What you will do - In the material below, the lines containing the word "problem" are required; copy each of them.

Dataset extract -

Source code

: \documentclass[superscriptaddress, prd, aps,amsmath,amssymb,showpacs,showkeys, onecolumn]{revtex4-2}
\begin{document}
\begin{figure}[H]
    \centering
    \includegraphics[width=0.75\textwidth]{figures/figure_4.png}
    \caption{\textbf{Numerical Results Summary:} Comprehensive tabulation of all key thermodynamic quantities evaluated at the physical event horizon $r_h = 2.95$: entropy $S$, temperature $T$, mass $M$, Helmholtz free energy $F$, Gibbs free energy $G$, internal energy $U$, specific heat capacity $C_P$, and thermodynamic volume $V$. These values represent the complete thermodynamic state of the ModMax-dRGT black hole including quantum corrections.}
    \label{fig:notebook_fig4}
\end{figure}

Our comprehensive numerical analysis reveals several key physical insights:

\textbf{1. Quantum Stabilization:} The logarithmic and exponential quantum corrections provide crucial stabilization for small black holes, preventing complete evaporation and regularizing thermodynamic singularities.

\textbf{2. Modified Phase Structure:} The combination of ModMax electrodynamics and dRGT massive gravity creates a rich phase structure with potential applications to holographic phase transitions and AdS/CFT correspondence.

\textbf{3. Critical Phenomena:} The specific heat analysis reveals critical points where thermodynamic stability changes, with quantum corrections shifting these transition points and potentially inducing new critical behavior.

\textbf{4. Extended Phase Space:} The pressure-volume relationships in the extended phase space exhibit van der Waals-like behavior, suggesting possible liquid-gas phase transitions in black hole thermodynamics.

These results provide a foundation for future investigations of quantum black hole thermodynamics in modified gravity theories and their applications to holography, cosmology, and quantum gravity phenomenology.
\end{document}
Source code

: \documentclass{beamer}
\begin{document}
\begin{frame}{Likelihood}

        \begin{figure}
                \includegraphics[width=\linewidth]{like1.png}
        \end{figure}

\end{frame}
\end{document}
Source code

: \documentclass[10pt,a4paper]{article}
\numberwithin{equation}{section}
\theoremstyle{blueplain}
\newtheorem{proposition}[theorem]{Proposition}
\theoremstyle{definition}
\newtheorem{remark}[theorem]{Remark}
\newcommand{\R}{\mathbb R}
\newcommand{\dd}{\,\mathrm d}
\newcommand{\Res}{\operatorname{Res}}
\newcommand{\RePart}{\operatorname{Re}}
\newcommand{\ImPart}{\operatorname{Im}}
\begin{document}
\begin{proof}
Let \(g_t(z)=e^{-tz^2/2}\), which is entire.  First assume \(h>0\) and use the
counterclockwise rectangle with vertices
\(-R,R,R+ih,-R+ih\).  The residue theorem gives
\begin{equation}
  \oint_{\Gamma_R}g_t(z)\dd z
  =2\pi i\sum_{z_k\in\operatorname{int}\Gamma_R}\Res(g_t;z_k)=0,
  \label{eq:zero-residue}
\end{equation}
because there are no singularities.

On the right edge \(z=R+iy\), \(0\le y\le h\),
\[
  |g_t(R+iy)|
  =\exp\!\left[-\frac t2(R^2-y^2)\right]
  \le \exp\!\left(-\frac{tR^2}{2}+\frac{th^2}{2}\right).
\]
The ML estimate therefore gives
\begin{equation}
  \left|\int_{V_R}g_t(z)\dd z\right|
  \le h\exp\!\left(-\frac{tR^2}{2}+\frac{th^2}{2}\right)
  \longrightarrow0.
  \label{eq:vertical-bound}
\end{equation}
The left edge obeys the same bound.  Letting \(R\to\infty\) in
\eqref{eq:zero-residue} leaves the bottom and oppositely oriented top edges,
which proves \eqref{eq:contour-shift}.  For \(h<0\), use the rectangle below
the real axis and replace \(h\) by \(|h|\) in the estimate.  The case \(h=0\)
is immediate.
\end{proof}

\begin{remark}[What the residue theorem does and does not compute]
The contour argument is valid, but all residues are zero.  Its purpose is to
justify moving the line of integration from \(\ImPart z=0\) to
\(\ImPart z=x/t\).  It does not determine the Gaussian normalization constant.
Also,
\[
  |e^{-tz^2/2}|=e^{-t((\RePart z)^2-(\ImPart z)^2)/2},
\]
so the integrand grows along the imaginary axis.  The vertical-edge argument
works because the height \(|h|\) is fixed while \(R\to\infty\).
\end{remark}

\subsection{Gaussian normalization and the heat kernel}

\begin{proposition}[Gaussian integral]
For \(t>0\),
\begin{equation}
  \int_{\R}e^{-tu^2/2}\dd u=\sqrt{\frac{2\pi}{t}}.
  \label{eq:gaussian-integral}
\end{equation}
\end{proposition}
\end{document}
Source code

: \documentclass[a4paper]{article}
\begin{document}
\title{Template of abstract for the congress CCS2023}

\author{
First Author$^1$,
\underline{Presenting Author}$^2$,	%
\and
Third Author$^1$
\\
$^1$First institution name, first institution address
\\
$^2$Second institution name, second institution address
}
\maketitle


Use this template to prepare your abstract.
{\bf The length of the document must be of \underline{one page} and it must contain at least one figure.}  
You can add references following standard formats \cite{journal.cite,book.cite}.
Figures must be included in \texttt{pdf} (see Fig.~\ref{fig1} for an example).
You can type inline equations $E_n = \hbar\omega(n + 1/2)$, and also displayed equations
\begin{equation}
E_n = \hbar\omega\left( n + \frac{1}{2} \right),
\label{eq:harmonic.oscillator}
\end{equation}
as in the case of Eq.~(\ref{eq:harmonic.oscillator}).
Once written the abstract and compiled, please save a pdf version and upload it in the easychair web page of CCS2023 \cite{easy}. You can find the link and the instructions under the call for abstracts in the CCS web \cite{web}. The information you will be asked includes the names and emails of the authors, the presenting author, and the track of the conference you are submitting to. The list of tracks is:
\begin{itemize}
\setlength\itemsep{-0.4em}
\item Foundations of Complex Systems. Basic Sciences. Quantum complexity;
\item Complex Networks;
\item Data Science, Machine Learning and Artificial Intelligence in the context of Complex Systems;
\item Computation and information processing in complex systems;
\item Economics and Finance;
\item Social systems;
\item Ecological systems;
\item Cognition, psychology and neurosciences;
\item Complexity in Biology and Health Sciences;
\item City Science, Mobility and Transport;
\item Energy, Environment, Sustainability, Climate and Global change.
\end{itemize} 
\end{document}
--
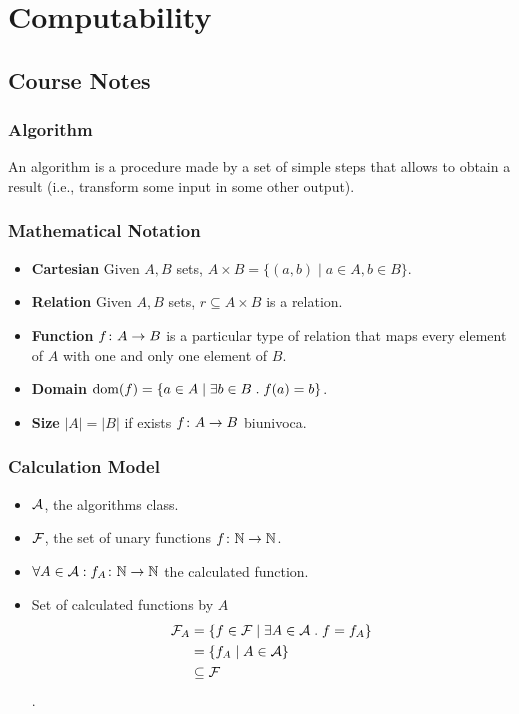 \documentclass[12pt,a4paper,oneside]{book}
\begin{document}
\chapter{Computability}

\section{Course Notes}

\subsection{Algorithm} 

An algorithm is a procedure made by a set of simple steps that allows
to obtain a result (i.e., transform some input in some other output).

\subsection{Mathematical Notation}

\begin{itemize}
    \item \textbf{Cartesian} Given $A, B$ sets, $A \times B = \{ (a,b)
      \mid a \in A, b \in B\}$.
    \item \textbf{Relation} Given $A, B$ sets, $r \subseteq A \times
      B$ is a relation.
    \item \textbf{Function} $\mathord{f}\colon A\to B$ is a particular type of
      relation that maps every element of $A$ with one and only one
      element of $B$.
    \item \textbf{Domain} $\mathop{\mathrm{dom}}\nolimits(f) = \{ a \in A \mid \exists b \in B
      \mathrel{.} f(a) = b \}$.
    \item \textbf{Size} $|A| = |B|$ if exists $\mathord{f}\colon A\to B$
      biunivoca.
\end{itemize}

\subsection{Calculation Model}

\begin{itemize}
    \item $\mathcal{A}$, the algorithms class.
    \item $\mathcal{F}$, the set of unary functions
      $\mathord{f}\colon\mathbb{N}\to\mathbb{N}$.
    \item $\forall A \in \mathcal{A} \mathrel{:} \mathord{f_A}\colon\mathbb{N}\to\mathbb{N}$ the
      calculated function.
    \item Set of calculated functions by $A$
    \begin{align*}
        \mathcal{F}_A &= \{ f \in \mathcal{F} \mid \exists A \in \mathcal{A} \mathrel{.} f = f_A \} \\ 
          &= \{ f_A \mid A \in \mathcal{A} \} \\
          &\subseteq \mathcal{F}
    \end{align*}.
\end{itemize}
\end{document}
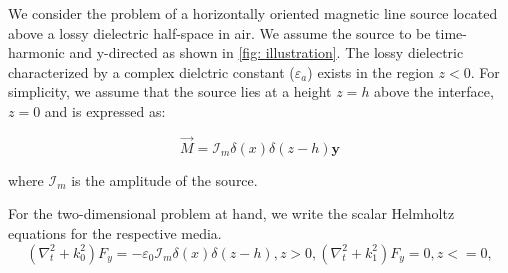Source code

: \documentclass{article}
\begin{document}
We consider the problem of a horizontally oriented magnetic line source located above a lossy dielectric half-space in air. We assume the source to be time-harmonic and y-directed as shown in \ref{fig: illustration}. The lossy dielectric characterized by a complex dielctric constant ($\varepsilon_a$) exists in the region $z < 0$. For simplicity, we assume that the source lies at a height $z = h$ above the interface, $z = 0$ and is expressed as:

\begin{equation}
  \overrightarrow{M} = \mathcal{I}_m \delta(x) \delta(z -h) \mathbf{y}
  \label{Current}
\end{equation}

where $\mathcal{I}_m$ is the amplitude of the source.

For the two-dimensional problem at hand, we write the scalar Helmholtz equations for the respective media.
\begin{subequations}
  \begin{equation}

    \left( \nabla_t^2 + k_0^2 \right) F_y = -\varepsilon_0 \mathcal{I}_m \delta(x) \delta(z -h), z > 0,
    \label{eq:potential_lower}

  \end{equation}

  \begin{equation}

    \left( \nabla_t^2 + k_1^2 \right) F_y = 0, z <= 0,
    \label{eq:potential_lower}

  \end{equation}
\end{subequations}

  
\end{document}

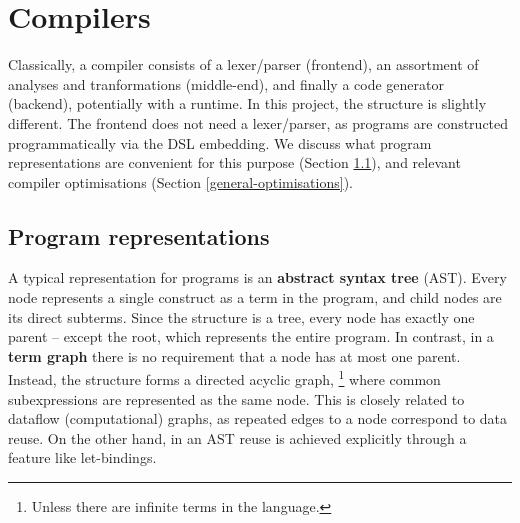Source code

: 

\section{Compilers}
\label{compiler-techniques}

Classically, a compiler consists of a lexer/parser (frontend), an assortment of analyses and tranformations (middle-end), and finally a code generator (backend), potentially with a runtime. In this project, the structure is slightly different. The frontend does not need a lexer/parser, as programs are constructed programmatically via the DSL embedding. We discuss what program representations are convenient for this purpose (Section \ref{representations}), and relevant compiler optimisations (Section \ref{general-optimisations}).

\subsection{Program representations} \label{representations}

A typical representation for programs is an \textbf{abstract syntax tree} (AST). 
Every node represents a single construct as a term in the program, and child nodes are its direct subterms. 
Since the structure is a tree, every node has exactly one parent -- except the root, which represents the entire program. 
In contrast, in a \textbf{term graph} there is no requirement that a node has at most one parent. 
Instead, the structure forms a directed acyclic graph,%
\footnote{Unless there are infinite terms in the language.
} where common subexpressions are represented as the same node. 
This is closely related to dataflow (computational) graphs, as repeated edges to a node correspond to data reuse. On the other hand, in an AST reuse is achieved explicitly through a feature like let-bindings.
* * *
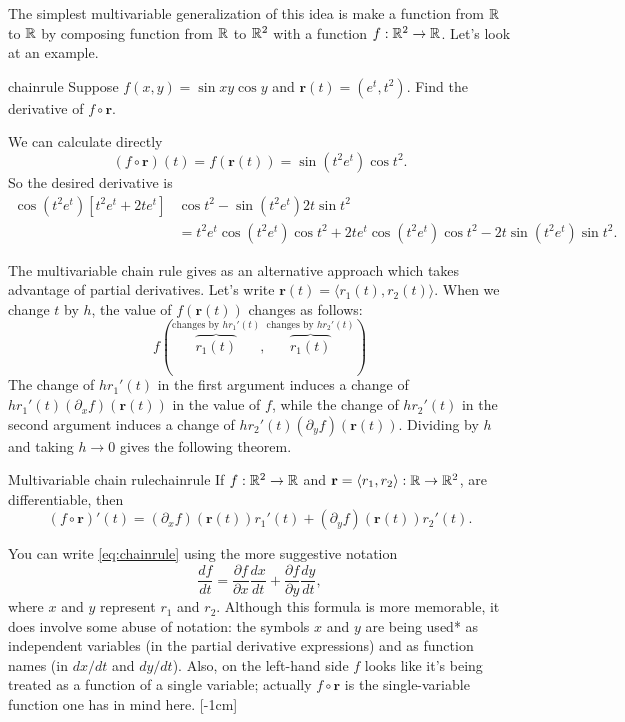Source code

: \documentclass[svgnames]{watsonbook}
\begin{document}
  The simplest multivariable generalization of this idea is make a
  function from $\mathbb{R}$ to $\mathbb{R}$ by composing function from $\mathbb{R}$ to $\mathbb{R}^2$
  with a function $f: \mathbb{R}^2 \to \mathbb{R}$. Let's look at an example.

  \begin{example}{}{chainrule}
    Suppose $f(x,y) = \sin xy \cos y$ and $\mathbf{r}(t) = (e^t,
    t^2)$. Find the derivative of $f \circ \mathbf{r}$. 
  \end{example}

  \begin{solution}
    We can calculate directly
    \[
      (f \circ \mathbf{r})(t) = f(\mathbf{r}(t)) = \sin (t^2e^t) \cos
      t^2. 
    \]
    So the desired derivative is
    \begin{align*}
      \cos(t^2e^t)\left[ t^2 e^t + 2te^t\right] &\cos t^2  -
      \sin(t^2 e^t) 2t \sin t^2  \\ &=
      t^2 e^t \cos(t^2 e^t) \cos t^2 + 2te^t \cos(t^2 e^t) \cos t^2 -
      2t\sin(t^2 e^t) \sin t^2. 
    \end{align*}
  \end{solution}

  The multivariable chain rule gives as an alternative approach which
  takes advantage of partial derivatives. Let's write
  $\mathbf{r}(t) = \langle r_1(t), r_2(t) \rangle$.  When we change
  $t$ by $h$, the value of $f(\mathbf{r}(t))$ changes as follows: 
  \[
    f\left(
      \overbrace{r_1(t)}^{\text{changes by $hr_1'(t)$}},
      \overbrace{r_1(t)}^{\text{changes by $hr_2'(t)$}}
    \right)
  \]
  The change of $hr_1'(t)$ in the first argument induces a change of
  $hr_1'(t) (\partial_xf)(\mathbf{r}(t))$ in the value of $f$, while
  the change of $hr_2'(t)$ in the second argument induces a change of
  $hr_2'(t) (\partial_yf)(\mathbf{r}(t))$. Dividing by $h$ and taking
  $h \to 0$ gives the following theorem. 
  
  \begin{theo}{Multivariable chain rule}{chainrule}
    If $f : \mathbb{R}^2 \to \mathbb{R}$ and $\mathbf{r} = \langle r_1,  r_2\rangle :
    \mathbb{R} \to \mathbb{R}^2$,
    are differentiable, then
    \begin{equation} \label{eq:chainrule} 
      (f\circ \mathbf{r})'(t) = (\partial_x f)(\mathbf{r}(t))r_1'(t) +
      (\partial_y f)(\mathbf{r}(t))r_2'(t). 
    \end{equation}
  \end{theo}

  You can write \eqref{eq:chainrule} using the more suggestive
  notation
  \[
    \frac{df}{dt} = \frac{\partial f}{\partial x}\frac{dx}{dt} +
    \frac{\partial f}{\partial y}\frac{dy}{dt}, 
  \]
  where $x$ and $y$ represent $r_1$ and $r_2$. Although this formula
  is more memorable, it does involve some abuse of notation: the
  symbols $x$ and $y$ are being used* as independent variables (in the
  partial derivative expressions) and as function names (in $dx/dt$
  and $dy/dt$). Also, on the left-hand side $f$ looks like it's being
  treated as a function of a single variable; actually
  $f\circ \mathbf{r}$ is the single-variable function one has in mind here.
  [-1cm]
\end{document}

Reply -
We consider the problem of a horizontally oriented magnetic line source located above a lossy dielectric half-space in air. We assume the source to be time-harmonic and y-directed as shown in \ref{fig: illustration}. The lossy dielectric characterized by a complex dielctric constant ($\varepsilon_a$) exists in the region $z < 0$. For simplicity, we assume that the source lies at a height $z = h$ above the interface, $z = 0$ and is expressed as:
For the two-dimensional problem at hand, we write the scalar Helmholtz equations for the respective media.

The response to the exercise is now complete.